October 8, 1948…NBC’s WNBQ TV In Chicago Signs On
October 8, 1948…NBC’s WNBQ TV In Chicago Signs On
Thanks to long time WMAQ staff member Edward Dabrowsky, and a few others, here are some great shots from times gone by.
The station signed on October 8, 1948, as WNBQ, the last of Chicago’s four commercial VHF stations to launch. WNBQ is also the third of the five original NBC owned-and-operated stations to begin operations, after New York City and Washington and before Cleveland and Los Angeles. Eight years later, it became the first station in the world to broadcast all of its programs in color.
Though NBC had long owned WMAQ radio, it did not change the TV station’s call letters to WMAQ-TV until August 31, 1964.
WMAQ-TV originated several programs for the NBC television network from its studios in the Merchandise Mart during the 1950s, including Kukla, Fran, and Ollie, featuring Burr Tillstrom and Fran Allison; Garroway at Large, starring Dave Garroway; and “Studs’ Place,” hosted by Studs Terkel. Television critics referred to the broadcasts – often low-budget with few celebrity guests but a good deal of inventiveness – as examples of the “Chicago School of Television.”
WMAQ-TV gained fame for its newscasts during the 1960s, anchored by Floyd Kalber, John Palmer, Jim Ruddle, and Jorie Luelof. Though its role as a program provider to NBC diminished in the 1960s, WMAQ-TV gathered and distributed more than 200 feeds per month of news footage from overseas and the central United States to NBC News.
I worked at WGN during the ‘80s and ‘90s, and in late 1990 — more than a year after WMAQ’s move to NBC Tower — I had some unrelated business at the Merchandise Mart. I arrived a bit early, and I started wondering what was being done with the old NBC space. I took the elevator to the 19th floor, and found a lighted, though unoccupied space which looked as though the stations had just bugged out that day.

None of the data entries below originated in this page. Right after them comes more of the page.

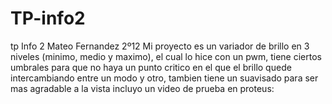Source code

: # TP-info2
tp Info 2 Mateo Fernandez 2º12
Mi proyecto es un variador de brillo en 3 niveles (minimo, medio y maximo), el cual lo hice con un pwm, tiene ciertos umbrales para que no haya un punto critico en el que el brillo quede intercambiando entre un modo y otro, tambien tiene un suavisado para ser mas agradable a la vista
incluyo un video de prueba en proteus:
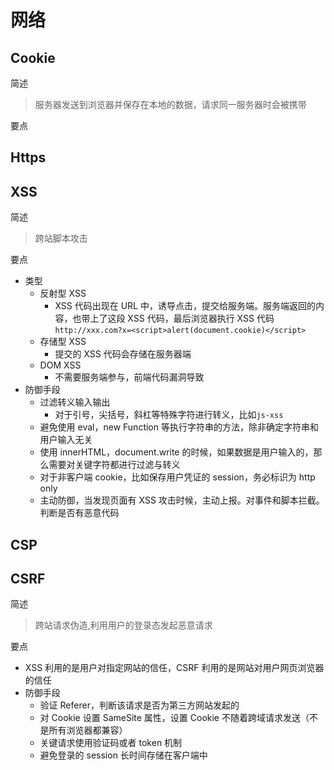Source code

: # 网络

## Cookie

简述

> 服务器发送到浏览器并保存在本地的数据，请求同一服务器时会被携带

要点

## Https

## XSS

简述

> 跨站脚本攻击

要点

- 类型
  - 反射型 XSS
    - XSS 代码出现在 URL 中，诱导点击，提交给服务端。服务端返回的内容，也带上了这段 XSS 代码，最后浏览器执行 XSS 代码`http://xxx.com?x=<script>alert(document.cookie)</script>`
  - 存储型 XSS
    - 提交的 XSS 代码会存储在服务器端
  - DOM XSS
    - 不需要服务端参与，前端代码漏洞导致
- 防御手段
  - 过滤转义输入输出
    - 对于引号，尖括号，斜杠等特殊字符进行转义，比如`js-xss`
  - 避免使用 eval，new Function 等执行字符串的方法，除非确定字符串和用户输入无关
  - 使用 innerHTML，document.write 的时候，如果数据是用户输入的，那么需要对关键字符都进行过滤与转义
  - 对于非客户端 cookie，比如保存用户凭证的 session，务必标识为 http only
  - 主动防御，当发现页面有 XSS 攻击时候，主动上报。对事件和脚本拦截。判断是否有恶意代码

## CSP

## CSRF

简述

> 跨站请求伪造,利用用户的登录态发起恶意请求

要点

- XSS 利用的是用户对指定网站的信任，CSRF 利用的是网站对用户网页浏览器的信任
- 防御手段
  - 验证 Referer，判断该请求是否为第三方网站发起的
  - 对 Cookie 设置 SameSite 属性，设置 Cookie 不随着跨域请求发送（不是所有浏览器都兼容）
  - 关键请求使用验证码或者 token 机制
  - 避免登录的 session 长时间存储在客户端中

Desks, papers, and even a lot of equipment were still there. The inlaid lobby floor, with the gilded peacocks … the giant map in Master Control, with red and blue lights indicating which Red and Blue Network affiliates were online at a given time … the big carved studio doors … Even the weather dials (wind, temperature, humidity, pressure, etc.) still worked in the weather center. I wish I’d had a camera with me.